Trading in Fisher and Paykel Appliances shares has been halted as the company finalises plans to raise more capital and strengthen its financial position.
A short-term loan of $80 million is due to be repaid at the end of the week.
Fisher & Paykel Appliances says that will be refinanced from the capital raising and the new deal it is negotiating with its banks.
The trading halt will be lifted on Wednesday. The appliance maker is due to reveal its full year results on Thursday.
In February, Fisher & Paykel Appliances warned its full year profit would more than halve to between $25 million and $30 million, after excluding one-off charges.
It also talked of the need to reduce its $570 million of debt, including the possibility of an injection from a major investor.

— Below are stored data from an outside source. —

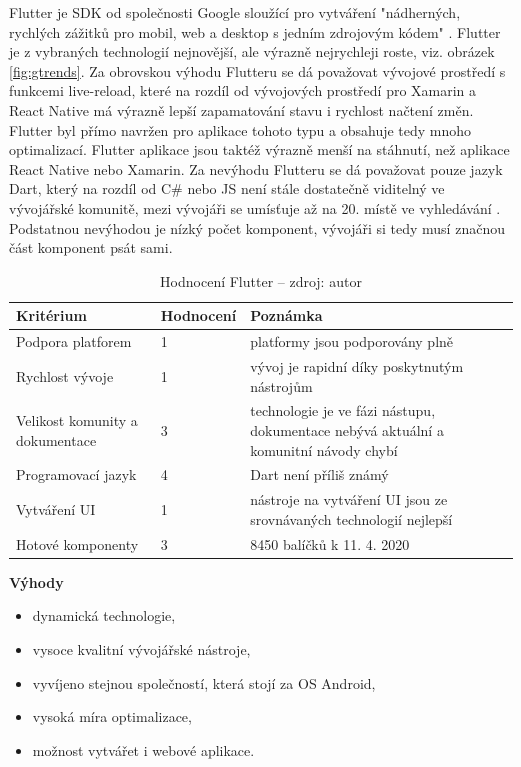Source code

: Flutter je SDK od společnosti Google sloužící pro vytváření "nádherných, rychlých zážitků pro mobil, web a desktop s jedním zdrojovým kódem" \cite{flutter}. Flutter je z vybraných technologií nejnovější, ale výrazně nejrychleji roste, viz. obrázek \ref{fig:gtrends}. Za obrovskou výhodu Flutteru se dá považovat vývojové prostředí s funkcemi live-reload, které na rozdíl od vývojových prostředí pro Xamarin a React Native má výrazně lepší zapamatování stavu i rychlost načtení změn. Flutter byl přímo navržen pro aplikace tohoto typu a obsahuje tedy mnoho optimalizací. Flutter aplikace jsou taktéž výrazně menší na stáhnutí, než aplikace React Native nebo Xamarin. Za nevýhodu Flutteru se dá považovat pouze jazyk Dart, který na rozdíl od C\# nebo JS není stále dostatečně viditelný ve vývojářské komunitě, mezi vývojáři se umísťuje až na 20. místě ve vyhledávání \cite{novick2017react}. Podstatnou nevýhodou je nízký počet komponent, vývojáři si tedy musí značnou část komponent psát sami.

\begin{table}[h]
	\begin{tabularx}{\textwidth}{| X | X | X |}
		\hline
		Kritérium                       & Hodnocení & Poznámka \\
		\hline
		Podpora platforem               & 1 & platformy jsou podporovány plně          \\
		\hline
		Rychlost vývoje                 & 1 & vývoj je rapidní díky poskytnutým nástrojům         \\
		\hline
		Velikost komunity a dokumentace & 3 & technologie je ve fázi nástupu, dokumentace nebývá aktuální a komunitní návody chybí         \\
		\hline
		Programovací jazyk              & 4 & Dart není příliš známý \\
		\hline
		Vytváření UI                    & 1 & nástroje na vytváření UI jsou ze srovnávaných technologií nejlepší \\
		\hline
		Hotové komponenty               & 3 & 8450 balíčků k 11. 4. 2020 \\
		\hline    
	\end{tabularx}
	\caption[Hodnocení Flutter]{Hodnocení Flutter -- zdroj: autor}
\end{table}

\textbf{Výhody}
\begin{itemize}
	\item dynamická technologie,
	\item vysoce kvalitní vývojářské nástroje,
	\item vyvíjeno stejnou společností, která stojí za OS Android,
	\item vysoká míra optimalizace,
	\item možnost vytvářet i webové aplikace.
\end{itemize}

Forsyth Barr analyst Guy Hallwright says it is estimated the company would need around $150 million to $200 million, including an extra $50 million to put into the company's finance business in early 2010 to meet stricter capital adequacy requirements.

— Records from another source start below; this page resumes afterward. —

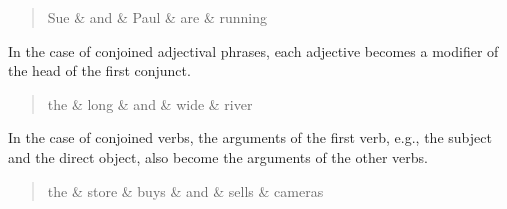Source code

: \documentclass[10pt, a4paper]{article}
\begin{document}
\begin{quote}
\begin{center}
\begin{dependency}[column sep=0.2em, edge unit distance=2.25ex]
  \begin{deptext}
    Sue \& and \& Paul \& are \& running \\
  \end{deptext}
\end{dependency}
\end{center}
\end{quote}

In the case of conjoined adjectival phrases, each adjective becomes a modifier of the
head of the first conjunct.  

\begin{quote}
\begin{center}
 \begin{dependency}[column sep=0.2em, edge unit distance=2.25ex]
  \begin{deptext}
    the \& long \& and \& wide \& river \\
  \end{deptext}
\end{dependency}
\end{center}
\end{quote}

In the case of conjoined verbs, the arguments of the first verb, e.g., the subject and the direct object,
also become the arguments of the other verbs.

\begin{quote}
\begin{center}
\begin{dependency}[column sep=0.2em, edge unit distance=2.25ex]
  \begin{deptext}
    the \& store \& buys \& and \& sells  \& cameras \\
  \end{deptext}
\end{dependency}
\end{center}
\end{quote}
\end{document}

He says the appliance maker has been caught in "a perfect storm" of plunging demand in key markets and rising debt from moving operations overseas.
In contrast, the appliance maker's sister company, Fisher & Paykel Healthcare, is expecting a huge jump in profit as healthcare demand holds up in the face of the downturn.
Mr Hallwright expects the medical equipment maker's profit, to be announced on Tuesday, will be close to the company's expectation of a 71% rise to $60 million.